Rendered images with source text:

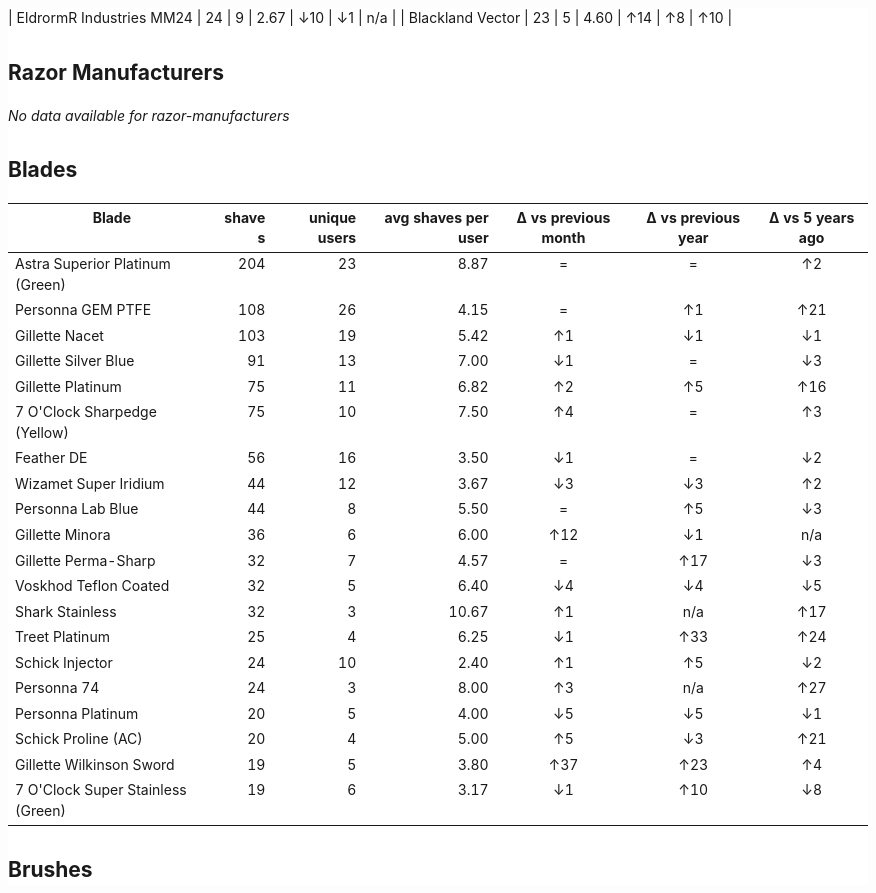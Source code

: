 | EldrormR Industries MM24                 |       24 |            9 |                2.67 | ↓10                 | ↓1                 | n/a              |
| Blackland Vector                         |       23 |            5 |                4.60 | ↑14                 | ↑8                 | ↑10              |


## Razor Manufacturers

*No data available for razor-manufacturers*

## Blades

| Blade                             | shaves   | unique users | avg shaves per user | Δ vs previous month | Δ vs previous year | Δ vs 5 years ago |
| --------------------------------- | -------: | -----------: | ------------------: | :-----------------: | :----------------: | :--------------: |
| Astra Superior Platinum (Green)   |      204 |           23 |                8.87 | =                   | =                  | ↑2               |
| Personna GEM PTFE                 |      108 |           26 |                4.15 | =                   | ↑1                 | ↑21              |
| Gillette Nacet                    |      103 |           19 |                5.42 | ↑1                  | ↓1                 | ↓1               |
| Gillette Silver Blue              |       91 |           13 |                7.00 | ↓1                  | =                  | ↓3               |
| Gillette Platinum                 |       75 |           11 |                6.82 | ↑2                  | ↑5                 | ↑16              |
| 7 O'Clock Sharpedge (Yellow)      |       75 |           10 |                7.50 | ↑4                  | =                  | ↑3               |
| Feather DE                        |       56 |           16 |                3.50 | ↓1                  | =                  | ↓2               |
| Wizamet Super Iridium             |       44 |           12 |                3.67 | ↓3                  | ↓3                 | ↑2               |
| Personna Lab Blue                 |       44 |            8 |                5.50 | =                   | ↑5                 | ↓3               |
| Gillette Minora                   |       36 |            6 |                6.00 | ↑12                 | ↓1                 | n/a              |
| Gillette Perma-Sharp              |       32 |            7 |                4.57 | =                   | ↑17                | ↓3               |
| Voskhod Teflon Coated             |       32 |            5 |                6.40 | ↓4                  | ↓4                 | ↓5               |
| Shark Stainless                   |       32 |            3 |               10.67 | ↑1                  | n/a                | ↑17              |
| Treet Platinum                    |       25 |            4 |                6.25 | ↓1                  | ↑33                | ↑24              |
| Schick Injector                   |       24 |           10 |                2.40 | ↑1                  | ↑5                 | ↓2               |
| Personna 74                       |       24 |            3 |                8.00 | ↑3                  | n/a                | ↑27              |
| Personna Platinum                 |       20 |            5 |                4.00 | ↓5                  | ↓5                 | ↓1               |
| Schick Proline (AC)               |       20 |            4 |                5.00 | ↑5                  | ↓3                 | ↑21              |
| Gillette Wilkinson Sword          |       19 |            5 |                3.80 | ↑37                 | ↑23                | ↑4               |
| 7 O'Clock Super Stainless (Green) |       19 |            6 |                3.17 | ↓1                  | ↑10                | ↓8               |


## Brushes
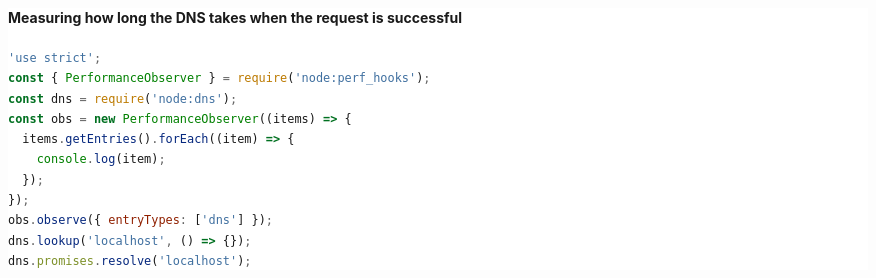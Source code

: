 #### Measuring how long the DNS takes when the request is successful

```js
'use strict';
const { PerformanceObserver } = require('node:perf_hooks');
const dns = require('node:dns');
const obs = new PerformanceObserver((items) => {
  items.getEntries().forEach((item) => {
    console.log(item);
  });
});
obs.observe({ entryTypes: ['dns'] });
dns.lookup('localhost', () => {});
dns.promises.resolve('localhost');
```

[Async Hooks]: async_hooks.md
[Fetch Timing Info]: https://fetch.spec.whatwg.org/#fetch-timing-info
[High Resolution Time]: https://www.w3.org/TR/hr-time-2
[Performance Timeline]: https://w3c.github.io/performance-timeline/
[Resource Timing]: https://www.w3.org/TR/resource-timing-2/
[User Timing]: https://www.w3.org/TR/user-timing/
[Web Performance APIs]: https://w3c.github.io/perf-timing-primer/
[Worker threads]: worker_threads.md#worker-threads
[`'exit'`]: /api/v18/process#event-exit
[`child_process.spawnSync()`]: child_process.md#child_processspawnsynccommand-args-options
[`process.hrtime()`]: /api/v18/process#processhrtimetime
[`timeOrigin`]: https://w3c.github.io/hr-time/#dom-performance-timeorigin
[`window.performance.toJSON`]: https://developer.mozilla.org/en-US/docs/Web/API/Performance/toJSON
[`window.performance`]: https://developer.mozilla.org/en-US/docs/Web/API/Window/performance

Task: Output each record precisely as it appears, and drop every picture.

The answer:
Source code

: | EldrormR Industries MM24                 |       24 |            9 |                2.67 | ↓10                 | ↓1                 | n/a              |
| Blackland Vector                         |       23 |            5 |                4.60 | ↑14                 | ↑8                 | ↑10              |


## Razor Manufacturers

*No data available for razor-manufacturers*

## Blades

| Blade                             | shaves   | unique users | avg shaves per user | Δ vs previous month | Δ vs previous year | Δ vs 5 years ago |
| --------------------------------- | -------: | -----------: | ------------------: | :-----------------: | :----------------: | :--------------: |
| Astra Superior Platinum (Green)   |      204 |           23 |                8.87 | =                   | =                  | ↑2               |
| Personna GEM PTFE                 |      108 |           26 |                4.15 | =                   | ↑1                 | ↑21              |
| Gillette Nacet                    |      103 |           19 |                5.42 | ↑1                  | ↓1                 | ↓1               |
| Gillette Silver Blue              |       91 |           13 |                7.00 | ↓1                  | =                  | ↓3               |
| Gillette Platinum                 |       75 |           11 |                6.82 | ↑2                  | ↑5                 | ↑16              |
| 7 O'Clock Sharpedge (Yellow)      |       75 |           10 |                7.50 | ↑4                  | =                  | ↑3               |
| Feather DE                        |       56 |           16 |                3.50 | ↓1                  | =                  | ↓2               |
| Wizamet Super Iridium             |       44 |           12 |                3.67 | ↓3                  | ↓3                 | ↑2               |
| Personna Lab Blue                 |       44 |            8 |                5.50 | =                   | ↑5                 | ↓3               |
| Gillette Minora                   |       36 |            6 |                6.00 | ↑12                 | ↓1                 | n/a              |
| Gillette Perma-Sharp              |       32 |            7 |                4.57 | =                   | ↑17                | ↓3               |
| Voskhod Teflon Coated             |       32 |            5 |                6.40 | ↓4                  | ↓4                 | ↓5               |
| Shark Stainless                   |       32 |            3 |               10.67 | ↑1                  | n/a                | ↑17              |
| Treet Platinum                    |       25 |            4 |                6.25 | ↓1                  | ↑33                | ↑24              |
| Schick Injector                   |       24 |           10 |                2.40 | ↑1                  | ↑5                 | ↓2               |
| Personna 74                       |       24 |            3 |                8.00 | ↑3                  | n/a                | ↑27              |
| Personna Platinum                 |       20 |            5 |                4.00 | ↓5                  | ↓5                 | ↓1               |
| Schick Proline (AC)               |       20 |            4 |                5.00 | ↑5                  | ↓3                 | ↑21              |
| Gillette Wilkinson Sword          |       19 |            5 |                3.80 | ↑37                 | ↑23                | ↑4               |
| 7 O'Clock Super Stainless (Green) |       19 |            6 |                3.17 | ↓1                  | ↑10                | ↓8               |


## Brushes
Source code

: #### Measuring how long the DNS takes when the request is successful

```js
'use strict';
const { PerformanceObserver } = require('node:perf_hooks');
const dns = require('node:dns');
const obs = new PerformanceObserver((items) => {
  items.getEntries().forEach((item) => {
    console.log(item);
  });
});
obs.observe({ entryTypes: ['dns'] });
dns.lookup('localhost', () => {});
dns.promises.resolve('localhost');
```

[Async Hooks]: async_hooks.md
[Fetch Timing Info]: https://fetch.spec.whatwg.org/#fetch-timing-info
[High Resolution Time]: https://www.w3.org/TR/hr-time-2
[Performance Timeline]: https://w3c.github.io/performance-timeline/
[Resource Timing]: https://www.w3.org/TR/resource-timing-2/
[User Timing]: https://www.w3.org/TR/user-timing/
[Web Performance APIs]: https://w3c.github.io/perf-timing-primer/
[Worker threads]: worker_threads.md#worker-threads
[`'exit'`]: /api/v18/process#event-exit
[`child_process.spawnSync()`]: child_process.md#child_processspawnsynccommand-args-options
[`process.hrtime()`]: /api/v18/process#processhrtimetime
[`timeOrigin`]: https://w3c.github.io/hr-time/#dom-performance-timeorigin
[`window.performance.toJSON`]: https://developer.mozilla.org/en-US/docs/Web/API/Performance/toJSON
[`window.performance`]: https://developer.mozilla.org/en-US/docs/Web/API/Window/performance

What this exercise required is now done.